Top of Entries shown

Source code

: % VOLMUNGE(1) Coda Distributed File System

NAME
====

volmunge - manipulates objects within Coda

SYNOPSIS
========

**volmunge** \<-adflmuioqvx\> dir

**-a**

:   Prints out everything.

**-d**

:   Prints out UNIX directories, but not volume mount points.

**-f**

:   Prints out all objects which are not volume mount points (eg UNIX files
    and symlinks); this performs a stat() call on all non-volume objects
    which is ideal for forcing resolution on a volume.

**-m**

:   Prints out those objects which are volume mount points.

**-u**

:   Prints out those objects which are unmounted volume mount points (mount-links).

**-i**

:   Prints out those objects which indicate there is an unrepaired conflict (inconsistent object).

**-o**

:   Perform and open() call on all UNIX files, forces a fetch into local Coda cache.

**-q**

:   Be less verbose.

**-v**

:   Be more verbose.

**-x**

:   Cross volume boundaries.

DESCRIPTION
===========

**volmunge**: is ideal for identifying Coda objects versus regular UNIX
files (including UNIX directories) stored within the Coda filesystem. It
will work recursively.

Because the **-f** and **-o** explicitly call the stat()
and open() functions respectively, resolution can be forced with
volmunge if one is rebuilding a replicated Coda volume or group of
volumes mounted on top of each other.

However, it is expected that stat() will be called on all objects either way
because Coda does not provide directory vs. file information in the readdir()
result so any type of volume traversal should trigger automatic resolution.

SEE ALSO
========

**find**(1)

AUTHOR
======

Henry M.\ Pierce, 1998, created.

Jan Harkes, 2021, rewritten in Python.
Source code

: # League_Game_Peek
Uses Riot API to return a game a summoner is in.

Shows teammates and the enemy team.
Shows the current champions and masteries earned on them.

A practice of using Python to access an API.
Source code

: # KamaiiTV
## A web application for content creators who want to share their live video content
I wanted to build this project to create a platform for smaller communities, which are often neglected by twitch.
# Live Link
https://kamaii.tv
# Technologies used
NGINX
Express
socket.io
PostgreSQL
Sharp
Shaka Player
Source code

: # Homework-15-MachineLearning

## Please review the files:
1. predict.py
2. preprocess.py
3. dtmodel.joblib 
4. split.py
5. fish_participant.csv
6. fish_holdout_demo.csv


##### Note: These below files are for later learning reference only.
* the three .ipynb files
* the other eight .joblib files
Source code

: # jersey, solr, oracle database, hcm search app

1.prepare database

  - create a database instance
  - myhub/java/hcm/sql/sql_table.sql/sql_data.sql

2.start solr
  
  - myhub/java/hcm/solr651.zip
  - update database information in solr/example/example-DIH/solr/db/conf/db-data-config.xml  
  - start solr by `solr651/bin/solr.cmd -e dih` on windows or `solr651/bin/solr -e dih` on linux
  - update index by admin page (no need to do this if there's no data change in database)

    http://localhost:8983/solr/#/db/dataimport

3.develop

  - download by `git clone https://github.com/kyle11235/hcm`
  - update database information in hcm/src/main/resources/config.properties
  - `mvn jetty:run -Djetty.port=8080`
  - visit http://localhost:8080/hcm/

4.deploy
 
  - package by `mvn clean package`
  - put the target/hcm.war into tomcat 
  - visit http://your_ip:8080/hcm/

Bottom of Entries shown

- **Exercise directions**: Produce verbatim the lines starting at the one with "information in hcm/src/main/resources/config.properties" and ending at the last line of the material, both ends included. Add no other line.

- **Task solution**:
  - update database information in hcm/src/main/resources/config.properties
  - `mvn jetty:run -Djetty.port=8080`
  - visit http://localhost:8080/hcm/

4.deploy
 
  - package by `mvn clean package`
  - put the target/hcm.war into tomcat 
  - visit http://your_ip:8080/hcm/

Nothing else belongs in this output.